■ ACTION ITEM ■
Omit images. Retype all entries verbatim.
*** RECORDS FOR THE TASK Section Begins ***
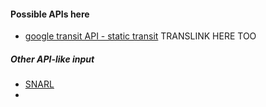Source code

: #### Possible APIs here
* [google transit API - static transit](https://developers.google.com/transit/gtfs/reference/) TRANSLINK HERE TOO

##### Other API-like input
* [SNARL](http://queensland.snarl.com.au/map)
*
*** RECORDS FOR THE TASK Section Ends ***
■ SOLUTION FOR THIS TASK ■
Source code

: #### Possible APIs here
* [google transit API - static transit](https://developers.google.com/transit/gtfs/reference/) TRANSLINK HERE TOO

##### Other API-like input
* [SNARL](http://queensland.snarl.com.au/map)
*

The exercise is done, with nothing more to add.